Copy out each line in the listing below where the word "some" appears.

^^^^

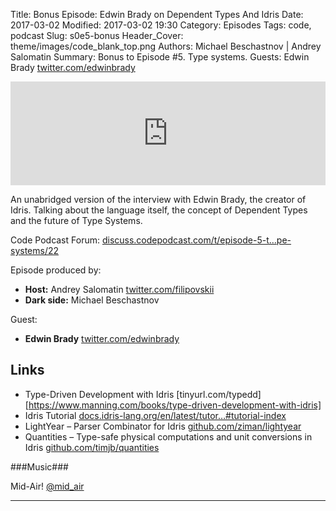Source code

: Title: Bonus Episode: Edwin Brady on Dependent Types And Idris
Date: 2017-03-02
Modified: 2017-03-02 19:30
Category: Episodes
Tags: code, podcast
Slug: s0e5-bonus
Header_Cover: theme/images/code_blank_top.png
Authors: Michael Beschastnov | Andrey Salomatin
Summary: Bonus to Episode #5. Type systems. Guests: Edwin Brady	[twitter.com/edwinbrady](https://twitter.com/edwinbrady)

<iframe width="100%" height="166" scrolling="no" frameborder="no" src="https://w.soundcloud.com/player/?url=https%3A//api.soundcloud.com/tracks/308057597&amp;color=0066cc&amp;auto_play=false&amp;hide_related=false&amp;show_comments=true&amp;show_user=true&amp;show_reposts=false"></iframe>
<div class="addthis_sharing_toolbox"></div>

An unabridged version of the interview with Edwin Brady, the creator of Idris. Talking about the language itself, the concept of Dependent Types and the future of Type Systems.

Code Podcast Forum: [discuss.codepodcast.com/t/episode-5-t…pe-systems/22](https://discuss.codepodcast.com/t/episode-5-type-systems/22)

Episode produced by:
- **Host:** Andrey Salomatin [twitter.com/filipovskii](https://twitter.com/filipovskii)
- **Dark side:** Michael Beschastnov

Guest:
- **Edwin Brady** [twitter.com/edwinbrady](https://twitter.com/edwinbrady)

## Links

- Type-Driven Development with Idris [tinyurl.com/typedd][https://www.manning.com/books/type-driven-development-with-idris]
- Idris Tutorial [docs.idris-lang.org/en/latest/tutor…#tutorial-index](http://docs.idris-lang.org/en/latest/tutorial/index.html#tutorial-index)
- LightYear – Parser Combinator for Idris [github.com/ziman/lightyear](https://github.com/ziman/lightyear)
- Quantities – Type-safe physical computations and unit conversions in Idris [github.com/timjb/quantities](https://github.com/timjb/quantities)

###Music###

Mid-Air! [@mid_air](https://soundcloud.com/mid_air)


----------


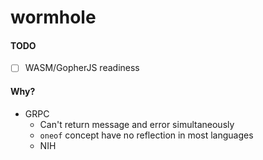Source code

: # wormhole


#### TODO
 - [ ] WASM/GopherJS readiness

#### Why?
 * GRPC
   * Can't return message and error simultaneously
   * `oneof` concept have no reflection in most languages
   * NIH

 

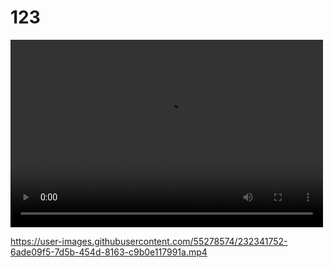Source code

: # 123

<video src="https://user-images.githubusercontent.com/55278574/232341752-6ade09f5-7d5b-454d-8163-c9b0e117991a.mp4" controls="controls" width="500" height="300"></video>


https://user-images.githubusercontent.com/55278574/232341752-6ade09f5-7d5b-454d-8163-c9b0e117991a.mp4

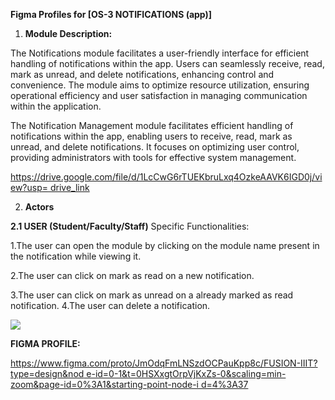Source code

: **Figma Profiles for [OS-3 NOTIFICATIONS (app)]**

1. **Module Description:**

The Notifications module facilitates a user-friendly interface for efficient handling of notifications within the app. Users can seamlessly receive, read, mark as unread, and delete notifications, enhancing control and convenience. The module aims to optimize resource utilization, ensuring operational efficiency and user satisfaction in managing communication within the application.

The Notification Management module facilitates efficient handling of notifications within the app, enabling users to receive, read, mark as unread, and delete notifications. It focuses on optimizing user control, providing administrators with tools for effective system management.

[https://drive.google.com/file/d/1LcCwG6rTUEKbruLxq4OzkeAAVK6IGD0j/view?usp= drive_link](https://drive.google.com/file/d/1LcCwG6rTUEKbruLxq4OzkeAAVK6IGD0j/view?usp=drive_link)

2. **Actors**

**2.1 USER (**Student/Faculty/Staff**)** Specific Functionalities:

1\.The user can open the module by clicking on the module name present in the notification while viewing it.

2\.The user can click on mark as read on a new notification.

3\.The user can click on mark as unread on a already marked as read notification. 4.The user can delete a notification.

![](Aspose.Words.ad362bb8-b98b-464c-9f57-456034ce466b.001.jpeg)

**FIGMA PROFILE:**

[https://www.figma.com/proto/JmOdqFmLNSzdOCPauKpp8c/FUSION-IIIT?type=design&nod e-id=0-1&t=0HSXxgtOrpVjKxZs-0&scaling=min-zoom&page-id=0%3A1&starting-point-node-i d=4%3A37](https://www.figma.com/proto/JmOdqFmLNSzdOCPauKpp8c/FUSION-IIIT?type=design&node-id=0-1&t=0HSXxgtOrpVjKxZs-0&scaling=min-zoom&page-id=0%3A1&starting-point-node-id=4%3A37)
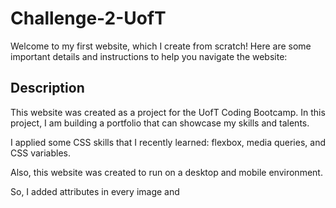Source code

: # Challenge-2-UofT


Welcome to my first website, which I create from scratch! Here are some important details and instructions to help you navigate the website:

## Description
This website was created as a project for the UofT Coding Bootcamp. In this project, I am building a portfolio that can showcase my skills and talents.  

I applied some CSS skills that I recently learned: flexbox, media queries, and CSS variables. 

Also, this website was created to run on a desktop and mobile environment. 

So, I added <alt> attributes in every image and <title> in the background image, adjusted contrast and changed the typography to meet the accessibility standards. 

## Getting started
To access the website, simply type in the website address in your browser. Once the website loads, you will be presented with the homepage. From there, you can navigate to different website sections using the menu bar at the top of the page.

A screenshot is available inside the assets folder.
![alt text](assets/images/screenshot.jpg)*****IT IS NO CORRECT!!!!!!


## Credits

Thank you to UofT Coding Bootcamp Team for providing everything I need to build this Guide. 

A huge thank you to https://www.w3schools.com/; https://www.freecodecamp.org/; https://codepen.io/melissamyra/pen/abOZrWP; https://css-tricks.com/snippets/css/a-guide-to-flexbox/; and https://developer.mozilla.org/en-US/. 

The images that are deployed on this website were downloaded from www.freepick.com and www.unplash.com. They are free licenses. 

## License 

Please refer to the License in the repo.

---

## How to Contribute

You can contribute to this Guide through https://github.com/gabrielparada05/Challenge2-UofT


Thank you for visiting my website and supporting my learning journey. 

Gabriel Parada
gabrielparada05@gmail.com
//
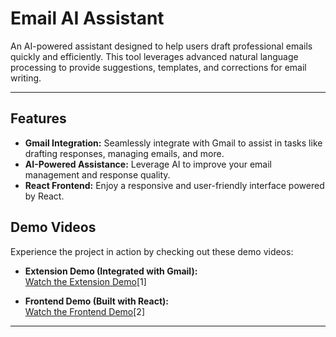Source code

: # Email AI Assistant

An AI-powered assistant designed to help users draft professional emails quickly and efficiently. This tool leverages advanced natural language processing to provide suggestions, templates, and corrections for email writing.

---
## Features

- **Gmail Integration:** Seamlessly integrate with Gmail to assist in tasks like drafting responses, managing emails, and more.
- **AI-Powered Assistance:** Leverage AI to improve your email management and response quality.
- **React Frontend:** Enjoy a responsive and user-friendly interface powered by React.

## Demo Videos

Experience the project in action by checking out these demo videos:

- **Extension Demo (Integrated with Gmail):**  
  [Watch the Extension Demo](https://github.com/laksh-gangwani/Email-AI-Assistant/blob/main/Demo%20videos/Extension%20demo.mp4)[1]

- **Frontend Demo (Built with React):**  
  [Watch the Frontend Demo](https://github.com/laksh-gangwani/Email-AI-Assistant/blob/main/Demo%20videos/frontend%20demo.mp4)[2]
---



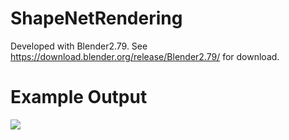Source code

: # ShapeNetRendering

Developed with Blender2.79. See https://download.blender.org/release/Blender2.79/ for download.


# Example Output
![](sample_render.gif)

^^^^

■ **ANSWER SECTION**:
Welcome to my first website, which I create from scratch! Here are some important details and instructions to help you navigate the website:
I applied some CSS skills that I recently learned: flexbox, media queries, and CSS variables. 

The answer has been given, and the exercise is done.